┌──
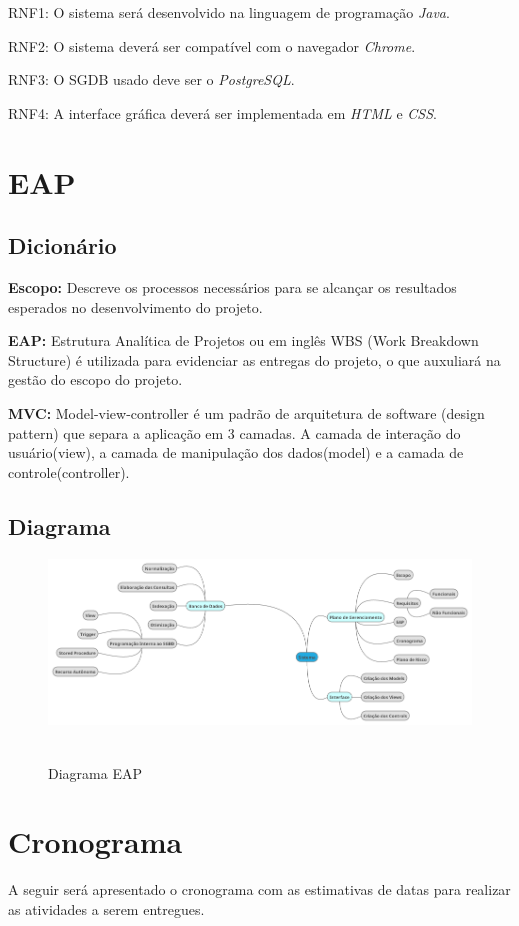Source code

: \documentclass[
	12pt,				%
	oneside,			%
	a4paper,			%
	brazil				%
	]{abntex2}
\begin{document}
RNF1: O sistema será desenvolvido na linguagem de programação \textit{Java}.

RNF2: O sistema deverá ser compatível com o navegador \textit{Chrome}.

RNF3: O SGDB usado deve ser o 
\textit{PostgreSQL}.

RNF4: A interface gráfica deverá ser implementada em \textit{HTML} e \textit{CSS}.

\chapter{EAP}
\section{Dicionário}
\textbf{Escopo:} Descreve os processos necessários para se alcançar os resultados esperados no desenvolvimento do projeto.

\textbf{EAP:} Estrutura Analítica de Projetos ou em inglês WBS (Work Breakdown Structure) é utilizada para evidenciar as entregas do projeto, o que auxuliará na gestão do escopo do projeto. 

\textbf{MVC:} Model-view-controller é um padrão de arquitetura de software (design pattern) que separa a aplicação em 3 camadas. A camada de interação do usuário(view), a camada de manipulação dos dados(model) e a camada de controle(controller).

\section{Diagrama}
\begin{figure}[htb]
\includegraphics[width=1.05\textwidth]{diagrama.png}\
\caption{\label{fig: diagrama}Diagrama EAP}
\end{figure}

\chapter{Cronograma}
A seguir será apresentado o cronograma com as estimativas de datas para realizar as atividades a serem entregues.
\end{document}
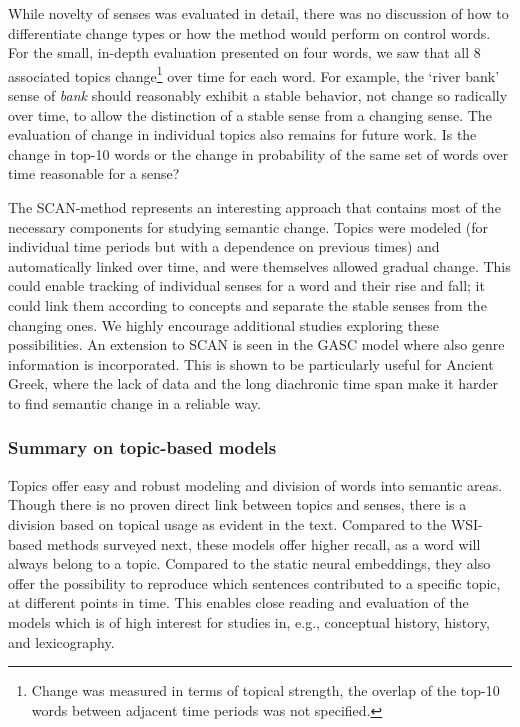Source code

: \documentclass[output=paper]{langsci/langscibook}
\begin{document}
While novelty of senses was evaluated in detail, there was no discussion of how to differentiate change types or how the method would perform on control words. For the small, in-depth evaluation presented on four words, we saw that all 8 associated topics change\footnote{Change was measured in terms of topical strength, the overlap of the top-10 words between adjacent time periods was not specified.} over time for each word. For example, the `river bank' sense of \emph{bank} should reasonably exhibit a stable behavior, not change so radically over time, to allow the distinction of a stable sense from a changing sense. 
The evaluation of change in individual topics also remains for future work. Is the change in top-10 words or the change in probability of the same set of words over time reasonable for a sense?\largerpage

The SCAN-method represents an interesting approach that contains most of the necessary components for studying semantic change. Topics were modeled (for individual time periods but with a dependence on previous times) and automatically linked over time, and  were  themselves allowed gradual change. This could enable tracking of individual senses for a word and their rise and fall; it could link them according to concepts and separate the stable senses from the changing ones. 
We highly encourage additional studies exploring these possibilities. 
An extension to SCAN is seen in the GASC model \citep{perrone-etal-2019-gasc} where also genre information is incorporated. This is shown to be particularly useful for Ancient Greek, where the lack of data and the long diachronic time span make it harder to find semantic change in a reliable way.

\subsubsection{Summary on topic-based models} Topics offer  easy and robust modeling and division of words into semantic areas. Though there is no proven direct link between topics and senses, there is a division based on topical usage as evident in the text. Compared to the WSI-based methods surveyed next, these models offer higher recall, as a word will always belong to a topic. Compared to the static neural embeddings, they also offer the possibility to reproduce which sentences contributed to a specific topic, at different points in time. This enables close reading and evaluation of the models which is of high interest for studies in, e.g., conceptual history, history, and lexicography. 
\end{document}
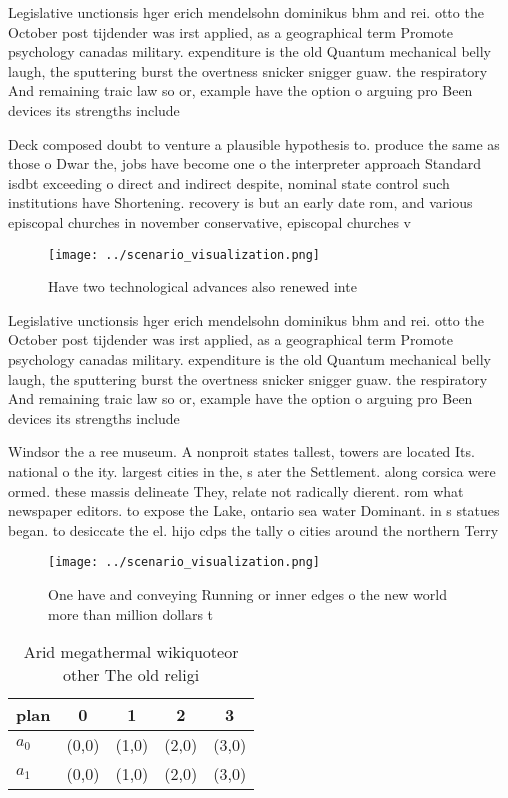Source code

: \documentclass[a4paper]{article}
\begin{document}
Legislative unctionsis hger erich mendelsohn dominikus bhm and rei. otto the October post tijdender was irst applied, as a geographical term Promote psychology canadas military. expenditure is the old Quantum mechanical belly laugh, the sputtering burst the overtness snicker snigger guaw. the respiratory And remaining traic law so or, example have the option o arguing pro Been devices its strengths include

Deck composed doubt to venture a plausible hypothesis to. produce the same as those o Dwar the, jobs have become one o the interpreter approach Standard isdbt exceeding o direct and indirect despite, nominal state control such institutions have Shortening. recovery is but an early date rom, and various episcopal churches in november conservative, episcopal churches v

\begin{figure}
\centering
\texttt{[image: ../scenario\_visualization.png]}
\caption{Have two technological advances also renewed inte
}
\end{figure}
 
Legislative unctionsis hger erich mendelsohn dominikus bhm and rei. otto the October post tijdender was irst applied, as a geographical term Promote psychology canadas military. expenditure is the old Quantum mechanical belly laugh, the sputtering burst the overtness snicker snigger guaw. the respiratory And remaining traic law so or, example have the option o arguing pro Been devices its strengths include

Windsor the a ree museum. A nonproit states tallest, towers are located Its. national o the ity. largest cities in the, s ater the Settlement. along corsica were ormed. these massis delineate They, relate not radically dierent. rom what newspaper editors. to expose the Lake, ontario sea water Dominant. in s statues began. to desiccate the el. hijo cdps the tally o cities around the northern Terry

\begin{figure}
\centering
\texttt{[image: ../scenario\_visualization.png]}
\caption{One have and conveying Running or inner edges o the new world more than million dollars t
}
\end{figure}
 
\begin{table}
\begin{adjustbox}{width=0.7\columnwidth}
\begin{tabular}{|l|l|l|l|l|}
\hline
\textbf{plan} & \multicolumn{1}{c|}{\textbf{0}} & \multicolumn{1}{c|}{\textbf{1}} & \multicolumn{1}{c|}{\textbf{2}} & \multicolumn{1}{c|}{\textbf{3}} \\ \hline
\textbf{$a_0$}  & (0,0) & (1,0) & (2,0) & (3,0) \\ \hline
\textbf{$a_1$}  & (0,0) & (1,0) & (2,0) & (3,0) \\ \hline
\end{tabular}
\end{adjustbox}
\caption{Arid megathermal wikiquoteor other The old religi
}
\end{table}
\end{document}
└──
■ **YOUR INSTRUCTIONS**: Check the data above line by line for the word "documentclass". State only how many lines contain it.

■ **SOLUTION TO THE EXERCISE**: 3